China condena ex-ministros da Defesa à prisão perpétua após penas de morte suspensas

Wei Fenghe e Li Shangfu foram considerados culpados por corrupção em meio à ampla campanha anticorrupção conduzida pelo presidente Xi Jinping nas Forças Armadas chinesas

A China anunciou nesta quinta-feira (7) a condenação de dois ex-ministros da Defesa por corrupção, em um dos casos mais emblemáticos da campanha anticorrupção promovida pelo presidente Xi Jinping dentro das Forças Armadas do país. As informações são da BBC.

Segundo a agência estatal Xinhua, Wei Fenghe e Li Shangfu receberam penas de morte com suspensão condicional por dois anos. Após esse período, as condenações serão automaticamente convertidas em prisão perpétua, sem possibilidade de liberdade condicional ou redução de pena.

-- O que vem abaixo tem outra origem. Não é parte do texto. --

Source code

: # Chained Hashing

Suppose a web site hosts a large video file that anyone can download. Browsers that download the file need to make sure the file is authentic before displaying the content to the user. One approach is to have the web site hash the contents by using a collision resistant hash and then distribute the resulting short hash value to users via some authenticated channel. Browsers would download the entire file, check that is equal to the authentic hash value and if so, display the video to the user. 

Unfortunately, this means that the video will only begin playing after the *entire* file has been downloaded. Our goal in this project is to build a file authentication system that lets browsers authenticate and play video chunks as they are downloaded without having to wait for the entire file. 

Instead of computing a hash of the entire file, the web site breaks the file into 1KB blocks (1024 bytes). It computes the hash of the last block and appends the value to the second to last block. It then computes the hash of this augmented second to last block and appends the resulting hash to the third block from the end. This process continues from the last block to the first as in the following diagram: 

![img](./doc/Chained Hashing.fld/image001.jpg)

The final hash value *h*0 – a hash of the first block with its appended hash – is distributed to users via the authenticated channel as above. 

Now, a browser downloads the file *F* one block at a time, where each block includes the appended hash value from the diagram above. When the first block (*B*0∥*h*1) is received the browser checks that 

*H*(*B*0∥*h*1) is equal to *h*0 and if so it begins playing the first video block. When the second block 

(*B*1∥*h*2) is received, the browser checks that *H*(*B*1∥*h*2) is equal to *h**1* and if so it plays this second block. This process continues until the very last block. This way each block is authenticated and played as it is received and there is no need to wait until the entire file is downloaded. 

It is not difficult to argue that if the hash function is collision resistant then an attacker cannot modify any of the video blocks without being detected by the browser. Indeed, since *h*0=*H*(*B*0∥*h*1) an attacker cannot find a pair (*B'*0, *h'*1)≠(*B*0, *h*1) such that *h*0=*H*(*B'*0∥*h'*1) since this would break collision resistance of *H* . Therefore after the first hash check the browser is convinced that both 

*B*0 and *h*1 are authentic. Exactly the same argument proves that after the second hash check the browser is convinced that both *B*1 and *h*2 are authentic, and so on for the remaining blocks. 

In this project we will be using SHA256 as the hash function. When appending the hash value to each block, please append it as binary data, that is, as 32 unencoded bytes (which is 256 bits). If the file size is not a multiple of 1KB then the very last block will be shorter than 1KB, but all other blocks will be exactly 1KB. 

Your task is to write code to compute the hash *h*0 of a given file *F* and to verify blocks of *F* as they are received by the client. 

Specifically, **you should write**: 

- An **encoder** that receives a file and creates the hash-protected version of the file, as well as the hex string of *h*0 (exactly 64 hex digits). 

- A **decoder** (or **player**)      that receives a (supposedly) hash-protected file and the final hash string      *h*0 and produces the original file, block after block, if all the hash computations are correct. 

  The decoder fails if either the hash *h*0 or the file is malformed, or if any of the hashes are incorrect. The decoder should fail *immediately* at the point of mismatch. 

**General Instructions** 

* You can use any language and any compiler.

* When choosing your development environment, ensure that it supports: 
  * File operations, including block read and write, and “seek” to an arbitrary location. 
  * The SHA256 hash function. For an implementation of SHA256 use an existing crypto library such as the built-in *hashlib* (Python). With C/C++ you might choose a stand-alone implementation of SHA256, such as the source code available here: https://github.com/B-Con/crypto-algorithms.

Os dois ex-integrantes do alto escalão militar chinês foram considerados culpados por aceitar subornos e tiveram todos os seus bens pessoais confiscados.

Ex-ministro da Defesa Li Shangfu (Foto: WikiCommons)

A decisão ocorre em meio a uma ampla ofensiva do governo chinês contra casos de corrupção envolvendo autoridades militares e integrantes do Partido Comunista Chinês (PCC) Nos últimos anos, diversos oficiais de alta patente foram afastados ou investigados.

Wei Fenghe comandou o Ministério da Defesa da China entre 2018 e 2023. Já Li Shangfu ocupou o cargo por apenas sete meses, entre março e outubro de 2023.

O desaparecimento de Li da vida pública, em agosto de 2023, gerou especulações internacionais sobre uma possível investigação interna. Dois meses depois, ele foi oficialmente destituído do cargo.

De acordo com investigações divulgadas pela imprensa estatal chinesa, Li Shangfu teria recebido “grandes somas de dinheiro” em propinas e utilizado sua posição para beneficiar aliados políticos e interesses pessoais.

As autoridades chinesas também afirmam que Wei Fenghe recebeu valores elevados em dinheiro e bens de luxo em troca de favorecimentos dentro da estrutura militar.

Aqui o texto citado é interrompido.